OAKLAND >> PG&E customers, already hit with big increases in monthly bills in recent years, face fresh price hikes — increases that could cause their bills to skyrocket by at least $24 a month.

This week, officials with the state Public Utilities Commission that regulates PG&E issued two proposals that would allow the utility to increase the amount of revenue it can extract from ratepayers in 2023. One proposal was fashioned by one of the five powerful commissioners with the state PUC and a second proposal was crafted by a PUC administrative law judge.

Under one of the proposals issued by state regulators, PG&E customers would face a jump of $28 a month in their utility bills, according to estimates released Thursday by The Utility Reform Network, or TURN, a consumer group.

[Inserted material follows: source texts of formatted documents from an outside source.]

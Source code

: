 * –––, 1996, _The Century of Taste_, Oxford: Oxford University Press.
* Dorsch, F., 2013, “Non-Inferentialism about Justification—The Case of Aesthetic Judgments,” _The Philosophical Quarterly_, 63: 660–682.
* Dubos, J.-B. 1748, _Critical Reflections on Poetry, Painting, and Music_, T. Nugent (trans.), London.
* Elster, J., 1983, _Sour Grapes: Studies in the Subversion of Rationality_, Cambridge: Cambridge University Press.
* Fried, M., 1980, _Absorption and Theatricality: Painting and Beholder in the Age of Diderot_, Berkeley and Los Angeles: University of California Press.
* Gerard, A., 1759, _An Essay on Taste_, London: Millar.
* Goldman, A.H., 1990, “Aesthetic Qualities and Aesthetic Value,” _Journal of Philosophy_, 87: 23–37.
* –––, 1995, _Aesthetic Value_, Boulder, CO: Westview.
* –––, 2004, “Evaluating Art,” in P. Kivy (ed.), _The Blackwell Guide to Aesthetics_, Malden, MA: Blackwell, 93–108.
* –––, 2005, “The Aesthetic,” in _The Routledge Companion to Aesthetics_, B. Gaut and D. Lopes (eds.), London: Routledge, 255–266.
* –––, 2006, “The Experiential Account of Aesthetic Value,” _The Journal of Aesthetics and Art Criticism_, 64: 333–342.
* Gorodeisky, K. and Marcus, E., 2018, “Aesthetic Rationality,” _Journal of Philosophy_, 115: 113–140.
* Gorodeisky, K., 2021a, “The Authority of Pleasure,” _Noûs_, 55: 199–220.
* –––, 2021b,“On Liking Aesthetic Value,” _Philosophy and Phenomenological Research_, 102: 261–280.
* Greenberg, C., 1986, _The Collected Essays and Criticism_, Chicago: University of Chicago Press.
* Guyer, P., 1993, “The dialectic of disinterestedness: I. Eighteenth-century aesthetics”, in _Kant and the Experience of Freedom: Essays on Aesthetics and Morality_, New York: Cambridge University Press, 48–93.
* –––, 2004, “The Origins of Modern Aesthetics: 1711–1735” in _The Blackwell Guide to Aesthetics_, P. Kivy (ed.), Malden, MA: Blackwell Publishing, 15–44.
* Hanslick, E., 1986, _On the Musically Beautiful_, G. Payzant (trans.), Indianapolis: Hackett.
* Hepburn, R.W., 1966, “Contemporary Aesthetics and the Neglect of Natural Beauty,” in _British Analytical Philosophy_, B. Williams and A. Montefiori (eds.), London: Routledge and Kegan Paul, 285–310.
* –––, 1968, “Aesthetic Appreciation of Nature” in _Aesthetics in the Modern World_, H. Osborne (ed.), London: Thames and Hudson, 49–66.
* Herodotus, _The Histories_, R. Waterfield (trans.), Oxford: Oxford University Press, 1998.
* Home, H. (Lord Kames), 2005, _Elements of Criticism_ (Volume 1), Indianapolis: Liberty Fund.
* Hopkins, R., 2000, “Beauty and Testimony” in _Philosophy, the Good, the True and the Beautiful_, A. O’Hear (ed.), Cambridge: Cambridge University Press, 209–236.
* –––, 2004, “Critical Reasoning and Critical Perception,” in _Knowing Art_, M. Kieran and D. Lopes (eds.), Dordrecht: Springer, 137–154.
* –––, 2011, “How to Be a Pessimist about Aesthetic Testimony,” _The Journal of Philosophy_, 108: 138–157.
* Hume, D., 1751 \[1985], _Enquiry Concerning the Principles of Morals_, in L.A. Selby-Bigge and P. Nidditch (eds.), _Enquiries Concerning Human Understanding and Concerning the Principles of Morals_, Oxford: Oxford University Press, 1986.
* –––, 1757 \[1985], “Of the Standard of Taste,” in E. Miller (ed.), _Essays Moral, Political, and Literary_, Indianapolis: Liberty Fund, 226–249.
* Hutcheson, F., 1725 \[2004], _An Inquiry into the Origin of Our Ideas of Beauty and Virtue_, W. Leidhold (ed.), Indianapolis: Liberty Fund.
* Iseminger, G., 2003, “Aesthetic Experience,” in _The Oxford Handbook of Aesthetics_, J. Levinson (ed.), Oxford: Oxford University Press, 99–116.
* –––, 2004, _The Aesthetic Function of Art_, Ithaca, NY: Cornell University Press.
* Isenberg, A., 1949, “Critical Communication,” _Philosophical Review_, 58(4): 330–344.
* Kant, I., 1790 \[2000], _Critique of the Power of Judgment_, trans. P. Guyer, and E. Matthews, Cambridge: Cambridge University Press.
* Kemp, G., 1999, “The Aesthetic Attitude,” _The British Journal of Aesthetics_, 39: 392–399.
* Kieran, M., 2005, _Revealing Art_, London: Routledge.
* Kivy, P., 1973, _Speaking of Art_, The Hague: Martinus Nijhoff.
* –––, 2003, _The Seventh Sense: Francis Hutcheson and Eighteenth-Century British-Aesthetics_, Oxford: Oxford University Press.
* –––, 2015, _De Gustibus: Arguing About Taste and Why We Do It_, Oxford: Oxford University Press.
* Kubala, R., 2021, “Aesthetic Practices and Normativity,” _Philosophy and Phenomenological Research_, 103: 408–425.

The other proposal isn’t much better: PG&E customers would face a jump of $24 a month, TURN’s calculations show.

“Both proposed decisions adopt painful increases to monthly bills, far beyond the cost of inflation cap for bill increases advocated by TURN,” said Mark Toney, TURN’s executive director.

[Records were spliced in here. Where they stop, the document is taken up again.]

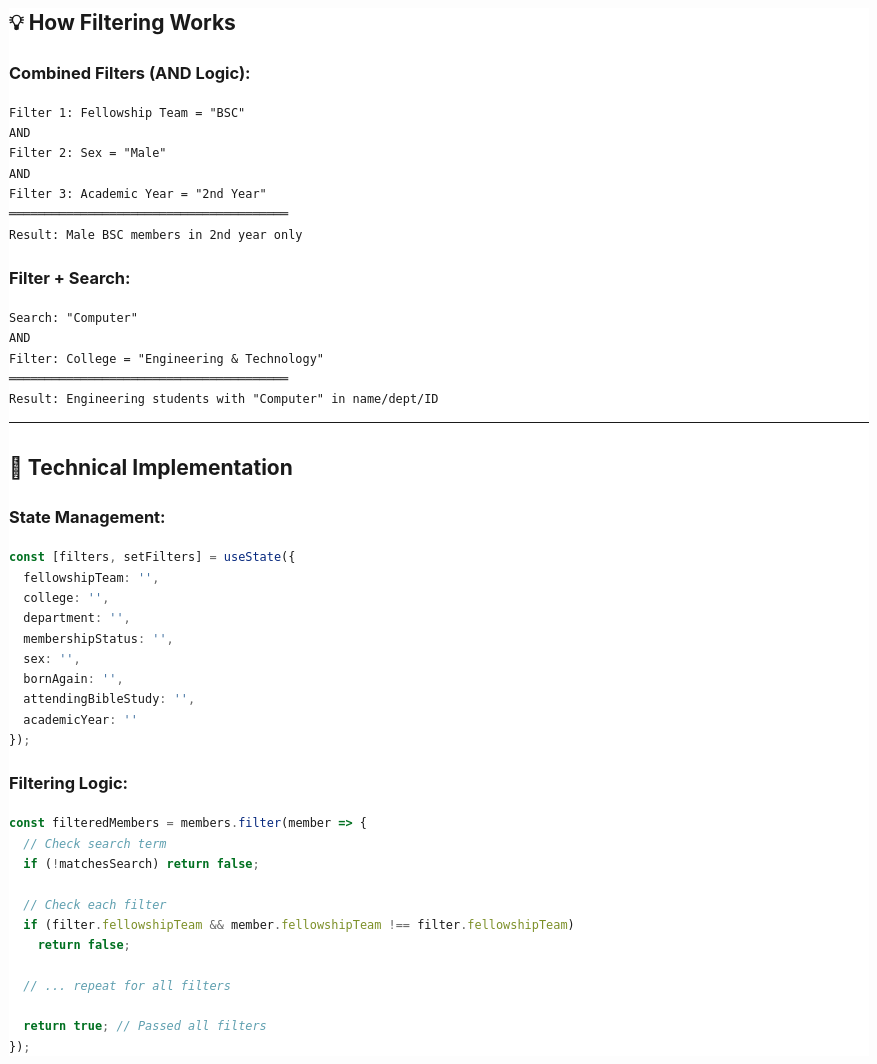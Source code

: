 
## 💡 How Filtering Works

### Combined Filters (AND Logic):

```
Filter 1: Fellowship Team = "BSC"
AND
Filter 2: Sex = "Male"
AND
Filter 3: Academic Year = "2nd Year"
═══════════════════════════════════════
Result: Male BSC members in 2nd year only
```

### Filter + Search:

```
Search: "Computer"
AND
Filter: College = "Engineering & Technology"
═══════════════════════════════════════
Result: Engineering students with "Computer" in name/dept/ID
```

---

## 🔧 Technical Implementation

### State Management:

```typescript
const [filters, setFilters] = useState({
  fellowshipTeam: '',
  college: '',
  department: '',
  membershipStatus: '',
  sex: '',
  bornAgain: '',
  attendingBibleStudy: '',
  academicYear: ''
});
```

### Filtering Logic:

```typescript
const filteredMembers = members.filter(member => {
  // Check search term
  if (!matchesSearch) return false;
  
  // Check each filter
  if (filter.fellowshipTeam && member.fellowshipTeam !== filter.fellowshipTeam) 
    return false;
  
  // ... repeat for all filters
  
  return true; // Passed all filters
});
```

Oakland-based PG&E already had issued its own version of what it seeks from customers to finance an array of endeavors the company claims will improve the safety, efficiency and reliability of the utility behemoth’s electricity and gas systems.

The PUC is slated to make a final decision on how high the rates will be sometime in November. The PUC could choose one of the three versions for the higher monthly bills, reject all three or cobble together a fourth scenario.

In 2022, PG&E was authorized to collect $12.2 billion in revenue.

The various proposals allow the utility to harvest even more revenue — the vast majority of which is provided by ratepayers.

Here are the three proposals for the amount of revenue PG&E would be allowed to capture during 2023:

• $1.1 billion increase in revenue, or 9% more than what PG&E collected in 2022. This version was proposed by state PUC Commissioner John Reynolds.

• $1.6 billion increase in revenue, or a 13% increase. This plan was proposed by a PUC administrative law judge.

• $3.2 billion increase in revenue, or a 26% jump. This is PG&E’s proposal.

“PG&E’s general rate case proposal continues the transformation of our energy system to further reduce wildfire risk, improve safety and climate resilience, and support continued growth of clean energy,” PG&E spokesperson Lynsey Paulo said.

More than 85% of PG&E’s proposed increase would go toward reducing risk in gas and electric operations, Paulo added.

“PG&E’s job is to propose a four-year budget, including its plans for the activities it needs to carry out to deliver safe and reliable services to its customers,” said Rachel Peterson, the state PUC’s executive director.

In the utility’s initial application, PG&E proposed numerous changes it claimed were necessary to ensure the safety and reliability of its energy services.

“Inflation and a significant investment in undergrounding electric lines ranked among the top cost drivers in PG&E’s request,” the PUC stated in a prepared release.

The varying proposals arrive at a time when the bills that residential customers must pay each month have skyrocketed. Bills have gone up in part because of rising gas and energy costs and also because of system upgrades and wildfire mitigation.

About five years ago, in March 2018, PG&E’s average bill for the typical residential customer who received electricity and gas services from the utility was $169.73 a month.

In January, the average combined bill was $240.73 a month — meaning PG&E monthly bills have increased by nearly 42%. Over the five years that ended in August, the overall Bay Area inflation rate has risen 13.5%, or 2.7% a year.

Put another way, PG&E’s monthly utility bills are rising three times faster than the pace of inflation in the Bay Area.

“Our job by the end of the proceeding is to reach a proposed decision on the services and initiatives PG&E should commit to over the next four years, and the amount of money it can collect from its customers to cover the cost,” Peterson said.

Both of the latest proposals broadly reject PG&E’s wide-ranging plans to bury power lines to help ward off catastrophic wildfires.

Instead of line burials, the proposals place a far greater emphasis on the insulation of overhead power lines as a way to avoid wildfire events when trees or other vegetation come into contact with PG&E lines or equipment.

“This was a sound rejection of PG&E’s proposal of only insulating 320 miles of power lines and burying 2,000 miles of power lines, which would cost $5.9 billion,” TURN stated.

The proposal from the administrative law judge correlates closely with TURN’s plan to insulate 1,800 miles of power lines and bury 200 miles of power lines, at a total cost of $2.1 billion, according to Toney.

“Both proposed decisions supported TURN’s position that insulating overhead power lines is faster and cheaper for wildfire safety than burying lines,” Toney said.